Sunday, June 11, 2006

Marat/sade

a friend gave me ticket to this play being performed at a small loft space on broadway. i thought it was being played near union square and realized at 700 that i had to go way down broadway south of canal street. I climbed the 5 flights of stairs to sit in a loft with 40 other people and see this interesting and intriging piece of theater...

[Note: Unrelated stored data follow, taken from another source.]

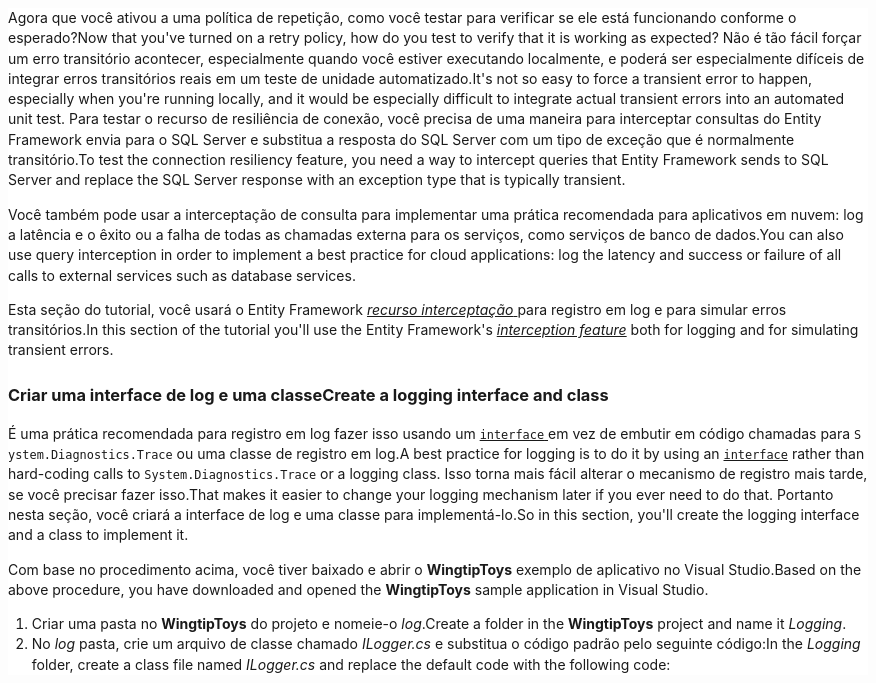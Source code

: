 <span data-ttu-id="d2282-158">Agora que você ativou a uma política de repetição, como você testar para verificar se ele está funcionando conforme o esperado?</span><span class="sxs-lookup"><span data-stu-id="d2282-158">Now that you've turned on a retry policy, how do you test to verify that it is working as expected?</span></span> <span data-ttu-id="d2282-159">Não é tão fácil forçar um erro transitório acontecer, especialmente quando você estiver executando localmente, e poderá ser especialmente difíceis de integrar erros transitórios reais em um teste de unidade automatizado.</span><span class="sxs-lookup"><span data-stu-id="d2282-159">It's not so easy to force a transient error to happen, especially when you're running locally, and it would be especially difficult to integrate actual transient errors into an automated unit test.</span></span> <span data-ttu-id="d2282-160">Para testar o recurso de resiliência de conexão, você precisa de uma maneira para interceptar consultas do Entity Framework envia para o SQL Server e substitua a resposta do SQL Server com um tipo de exceção que é normalmente transitório.</span><span class="sxs-lookup"><span data-stu-id="d2282-160">To test the connection resiliency feature, you need a way to intercept queries that Entity Framework sends to SQL Server and replace the SQL Server response with an exception type that is typically transient.</span></span>

<span data-ttu-id="d2282-161">Você também pode usar a interceptação de consulta para implementar uma prática recomendada para aplicativos em nuvem: log a latência e o êxito ou a falha de todas as chamadas externa para os serviços, como serviços de banco de dados.</span><span class="sxs-lookup"><span data-stu-id="d2282-161">You can also use query interception in order to implement a best practice for cloud applications: log the latency and success or failure of all calls to external services such as database services.</span></span>

<span data-ttu-id="d2282-162">Esta seção do tutorial, você usará o Entity Framework [ *recurso interceptação* ](https://msdn.microsoft.com/data/dn469464) para registro em log e para simular erros transitórios.</span><span class="sxs-lookup"><span data-stu-id="d2282-162">In this section of the tutorial you'll use the Entity Framework's [*interception feature*](https://msdn.microsoft.com/data/dn469464) both for logging and for simulating transient errors.</span></span>

### <a name="create-a-logging-interface-and-class"></a><span data-ttu-id="d2282-163">Criar uma interface de log e uma classe</span><span class="sxs-lookup"><span data-stu-id="d2282-163">Create a logging interface and class</span></span>

<span data-ttu-id="d2282-164">É uma prática recomendada para registro em log fazer isso usando um [ `interface` ](https://msdn.microsoft.com/library/ms173156.aspx) em vez de embutir em código chamadas para `System.Diagnostics.Trace` ou uma classe de registro em log.</span><span class="sxs-lookup"><span data-stu-id="d2282-164">A best practice for logging is to do it by using an [`interface`](https://msdn.microsoft.com/library/ms173156.aspx) rather than hard-coding calls to `System.Diagnostics.Trace` or a logging class.</span></span> <span data-ttu-id="d2282-165">Isso torna mais fácil alterar o mecanismo de registro mais tarde, se você precisar fazer isso.</span><span class="sxs-lookup"><span data-stu-id="d2282-165">That makes it easier to change your logging mechanism later if you ever need to do that.</span></span> <span data-ttu-id="d2282-166">Portanto nesta seção, você criará a interface de log e uma classe para implementá-lo.</span><span class="sxs-lookup"><span data-stu-id="d2282-166">So in this section, you'll create the logging interface and a class to implement it.</span></span>

<span data-ttu-id="d2282-167">Com base no procedimento acima, você tiver baixado e abrir o **WingtipToys** exemplo de aplicativo no Visual Studio.</span><span class="sxs-lookup"><span data-stu-id="d2282-167">Based on the above procedure, you have downloaded and opened the **WingtipToys** sample application in Visual Studio.</span></span>

1. <span data-ttu-id="d2282-168">Criar uma pasta no **WingtipToys** do projeto e nomeie-o *log*.</span><span class="sxs-lookup"><span data-stu-id="d2282-168">Create a folder in the **WingtipToys** project and name it *Logging*.</span></span>
2. <span data-ttu-id="d2282-169">No *log* pasta, crie um arquivo de classe chamado *ILogger.cs* e substitua o código padrão pelo seguinte código:</span><span class="sxs-lookup"><span data-stu-id="d2282-169">In the *Logging* folder, create a class file named *ILogger.cs* and replace the default code with the following code:</span></span>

The complete review's Review:

Marat/Sade -- or The Persecution and Assassination of Jean-Paul Marat as Performed by the Inmates of the Asylum of Charenton under the Direction of Monsieur de Sade, as it is actually titled -- is, of course, one of the more famous plays of recent times. This brilliant play, in which the Marquis de Sade stages scenes from the French Revolution in an insane asylum, is a theatrical marvel.
The play is set in the asylum of Charenton, where the Marquis de Sade is held incarcerated (as, in fact, he was from 1801 to his death in 1814). A play is being presented within the play: the Marquis -- here plain Monsieur de Sade -- has gotten a group of inmates together to "show how Jean-Paul Marat died", a drama showing the last hours of the revolutionary. It is July 13, 1808 (the eve of Bastille Day), and fifteen years have passed since Marat was killed in his bathtub by Charlotte Corday. In their play de Sade and his inmate-players portray the revolutionary times and recreate the infamous murder.
The director of the asylum, Coulmier, brings his family to watch this little entertainment -- one that, unsurprisingly, turns out to be more political than the good director would have hoped, and where matters eventually get quite out of hand as the revolutionary fervor infects the patients. De Sade makes quite a spectacle out of the revolutionary events -- to Coulmier's chagrin -- but offers also philosophical and political musings, engaging the play-Marat in debate and argument. Coulmier continues to insist that times have changed, that things are done differently now; de Sade shows that it is not necessarily so.
A profound meditation on the nature of revolution, on power and its abuses, means and ends, Marat/Sade is also great theater. Weiss has written a marvelous drama here, both entertaining and thoughtful. It is, undoubtedly, one of the great works of the 1960s.